### Action item
The response must be made up of the lines in the entries below that contain "δεδομένα".

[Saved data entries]
====

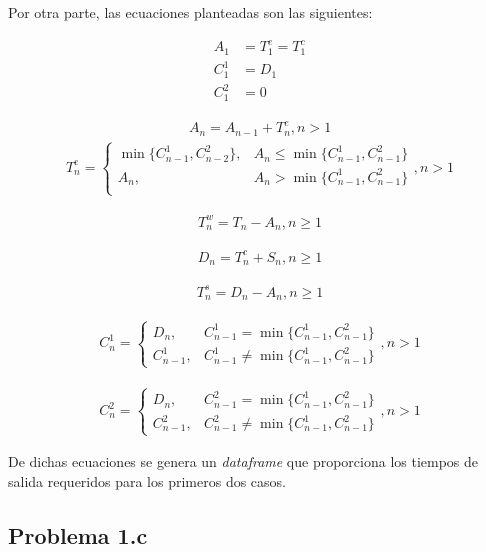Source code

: \documentclass[journal]{IEEEtran}
\begin{document}
Por otra parte, las ecuaciones planteadas son las siguientes: 

\begin{align}
	A_1&= T^e_1 =T^c_1 \\
	C^1_1&=D_1\\
	C^2_1&=0
\end{align}

\begin{align}
	A_n= A_{n-1}+T^e_n, n>1
\end{align}
\begin{align}
	T^e_n= \begin{cases}
		\min\{C^1_{n-1}, C^2_{n-2}\}, & A_n \leq \min\{C^1_{n-1}, C^2_{n-1}\}\\
		A_n, & A_n > \min\{C^1_{n-1}, C^2_{n-1}\}\\
	\end{cases},  n>1 
\end{align}

\begin{align}
	T^w_n = T_n-A_n, n\geq 1
\end{align}

\begin{align}
	D_n = T^c_n+S_n, n\geq 1
\end{align}

\begin{align}
	T^s_n = D_n - A_n, n\geq 1 
\end{align}

\begin{align}
	C^1_n = \begin{cases}
		D_n, & C^1_{n-1}= \min\{C^1_{n-1},C^2_{n-1}\} \\
		 C^1_{n-1},& C^1_{n-1}\neq \min\{C^1_{n-1},C^2_{n-1}\}
	\end{cases},  n>1
\end{align}

\begin{align}
	C^2_n = \begin{cases}
		D_n, & C^2_{n-1}= \min\{C^1_{n-1},C^2_{n-1}\} \\
		C^2_{n-1},& C^2_{n-1}\neq \min\{C^1_{n-1},C^2_{n-1}\}
	\end{cases}, n>1
\end{align}

De dichas ecuaciones se genera un \textit{dataframe} que proporciona los tiempos de salida requeridos para los primeros dos casos. 

\subsection{Problema 1.c}
\end{document}
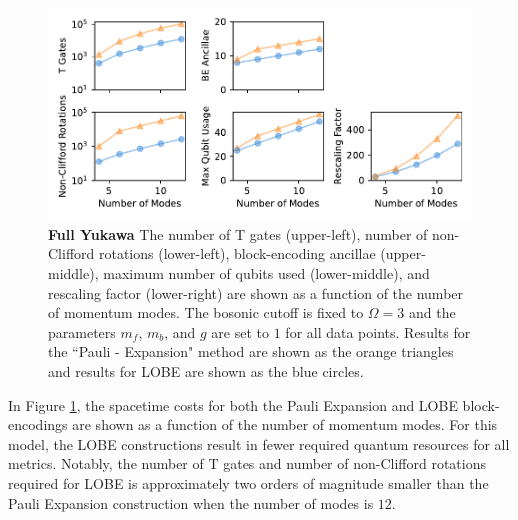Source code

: \begin{figure}
    \label{fig:full-yukawa}
    \includegraphics[width = 16cm]{figures/full-yukawa-resolution-3.pdf}
    \caption{
        \textbf{Full Yukawa}
        The number of T gates (upper-left), number of non-Clifford rotations (lower-left), block-encoding ancillae (upper-middle), maximum number of qubits used (lower-middle), and rescaling factor (lower-right) are shown as a function of the number of momentum modes.
        The bosonic cutoff is fixed to $\Omega = 3$ and the parameters $m_f$, $m_b$, and $g$ are set to $1$ for all data points.
        Results for the ``Pauli - Expansion" method are shown as the orange triangles and results for LOBE are shown as the blue circles.
    }
\end{figure}

In Figure \ref{fig:full-yukawa}, the spacetime costs for both the Pauli Expansion and LOBE block-encodings are shown as a function of the number of momentum modes.
For this model, the LOBE constructions result in fewer required quantum resources for all metrics.
Notably, the number of T gates and number of non-Clifford rotations required for LOBE is approximately two orders of magnitude smaller than the Pauli Expansion construction when the number of modes is $12$.
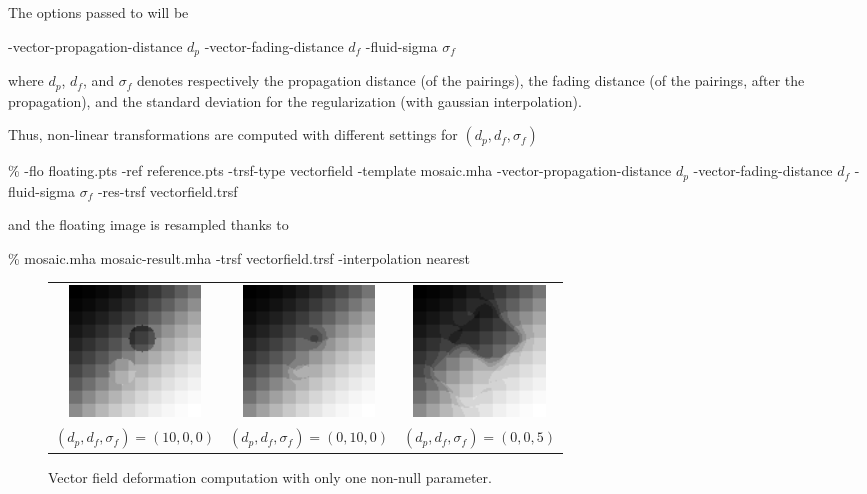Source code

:The options passed to \pointmatching will be
\begin{code}{1}
-vector-propagation-distance $d_p$
-vector-fading-distance $d_f$
-fluid-sigma $\sigma_f$
\end{code}
where $d_p$, $d_f$, and $\sigma_f$ denotes respectively the propagation distance (of the pairings), the fading distance (of the pairings, after the propagation), and the standard deviation for the regularization (with gaussian interpolation).

Thus, non-linear transformations are computed with different settings for $(d_p, d_f, \sigma_f)$
\begin{code}{1}
\% \pointmatching -flo floating.pts -ref reference.pts -trsf-type vectorfield 
  -template mosaic.mha 
  -vector-propagation-distance $d_p$ 
  -vector-fading-distance $d_f$ 
  -fluid-sigma $\sigma_f$ 
  -res-trsf vectorfield.trsf
\end{code}
and the floating image is resampled thanks to 

\begin{code}{1}
\% \applyTrsf mosaic.mha mosaic-result.mha -trsf vectorfield.trsf -interpolation nearest
\end{code}

\begin{figure}[ht]
\begin{center}
\begin{tabular}{ccc}
\includegraphics[width=35mm]{use-examples/pointmatching/mosaic-10-00-00.png} &
\includegraphics[width=35mm]{use-examples/pointmatching/mosaic-00-10-00.png} &
\includegraphics[width=35mm]{use-examples/pointmatching/mosaic-00-00-05.png} \\
$(d_p, d_f, \sigma_f) = (10,0,0)$ &
$(d_p, d_f, \sigma_f) = (0,10,0)$ &
$(d_p, d_f, \sigma_f) = (0,0,5)$ 
\end{tabular}
\end{center}
\caption{\label{fig:exe:pointmatching:2} Vector field deformation computation with only one non-null parameter.}
\end{figure}

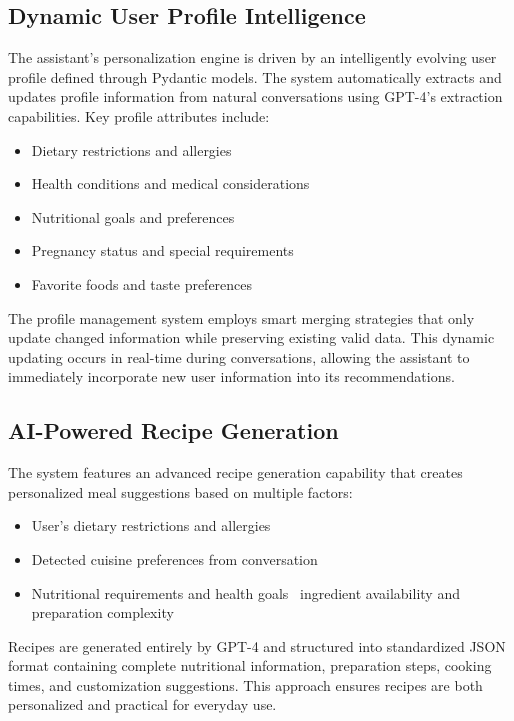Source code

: \subsection{Dynamic User Profile Intelligence}
The assistant's personalization engine is driven by an intelligently evolving user profile defined through Pydantic models. The system automatically extracts and updates profile information from natural conversations using GPT-4's extraction capabilities. Key profile attributes include:
\begin{itemize}
\item Dietary restrictions and allergies
\item Health conditions and medical considerations
\item Nutritional goals and preferences
\item Pregnancy status and special requirements
\item Favorite foods and taste preferences
\end{itemize}

The profile management system employs smart merging strategies that only update changed information while preserving existing valid data. This dynamic updating occurs in real-time during conversations, allowing the assistant to immediately incorporate new user information into its recommendations.

\subsection{AI-Powered Recipe Generation}
The system features an advanced recipe generation capability that creates personalized meal suggestions based on multiple factors:
\begin{itemize}
\item User's dietary restrictions and allergies
\item Detected cuisine preferences from conversation
\item Nutritional requirements and health goals
\ ingredient availability and preparation complexity
\end{itemize}

Recipes are generated entirely by GPT-4 and structured into standardized JSON format containing complete nutritional information, preparation steps, cooking times, and customization suggestions. This approach ensures recipes are both personalized and practical for everyday use.

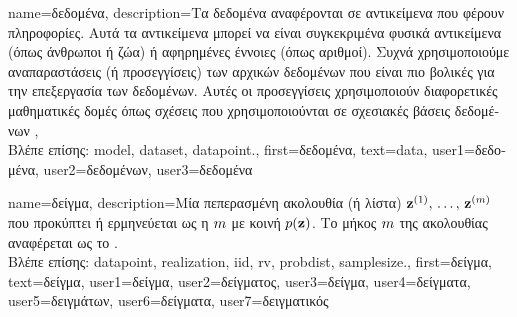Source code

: {name={\foreignlanguage{greek}{δεδομένα}},
	 description={\foreignlanguage{greek}{Τα δεδομένα αναφέρονται σε αντικείμενα που φέρουν} 
	 	\foreignlanguage{greek}{πληροφορίες. Αυτά τα αντικείμενα μπορεί να είναι συγκεκριμένα φυσικά αντικείμενα 
		(όπως άνθρωποι ή ζώα) ή αφηρημένες έννοιες (όπως αριθμοί).  Συχνά χρησιμοποιούμε αναπαραστάσεις (ή 
	 	προσεγγίσεις) των αρχικών δεδομένων που είναι πιο βολικές για την επεξεργασία των δεδομένων. 
		Αυτές οι προσεγγίσεις χρησιμοποιούν διαφορετικές μαθηματικές δομές όπως σχέσεις που χρησιμοποιούνται 
		σε σχεσιακές βάσεις δεδομένων} \cite{codd1970relational}, \cite{silberschatz2019database}\\
		\foreignlanguage{greek}{Βλέπε επίσης:} \gls{model}, \gls{dataset}, \gls{datapoint}.}, 
	first={\foreignlanguage{greek}{δεδομένα}},
	text={data},
	user1={\foreignlanguage{greek}{δεδομένα}}, %
  	user2={\foreignlanguage{greek}{δεδομένων}}, %
	user3={\foreignlanguage{greek}{δεδομένα}} %
}

{name={\foreignlanguage{greek}{δείγμα}},
	description={\foreignlanguage{greek}{Μία} 
		\foreignlanguage{greek}{πεπερασμένη ακολουθία (ή λίστα)} \linebreak ${\bf z}^{(1)}, \,\ldots, \,{\bf z}^{(m)}$ 
		\foreignlanguage{greek}{που προκύπτει ή ερμηνεύεται ως η}  $m$    
		\foreignlanguage{greek}{με κοινή}  $p({\bf z})$. \foreignlanguage{greek}{Το μήκος $m$ της  
		ακολουθίας αναφέρεται ως το} .\\
		\foreignlanguage{greek}{Βλέπε επίσης:} \gls{datapoint}, \gls{realization}, \gls{iid}, \gls{rv}, \gls{probdist}, \gls{samplesize}.},
	first={\foreignlanguage{greek}{δείγμα}},
	text={\foreignlanguage{greek}{δείγμα}},
	user1={\foreignlanguage{greek}{δείγμα}}, %
	user2={\foreignlanguage{greek}{δείγματος}}, %
	user3={\foreignlanguage{greek}{δείγμα}}, %
	user4={\foreignlanguage{greek}{δείγματα}}, %
	user5={\foreignlanguage{greek}{δειγμάτων}}, %
	user6={\foreignlanguage{greek}{δείγματα}}, %
	user7={\foreignlanguage{greek}{δειγματικός}} %
}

====

### Answer box
: {name={\foreignlanguage{greek}{δεδομένα}},
	 description={\foreignlanguage{greek}{Τα δεδομένα αναφέρονται σε αντικείμενα που φέρουν} 
	first={\foreignlanguage{greek}{δεδομένα}},
	user1={\foreignlanguage{greek}{δεδομένα}}, %
	user3={\foreignlanguage{greek}{δεδομένα}} %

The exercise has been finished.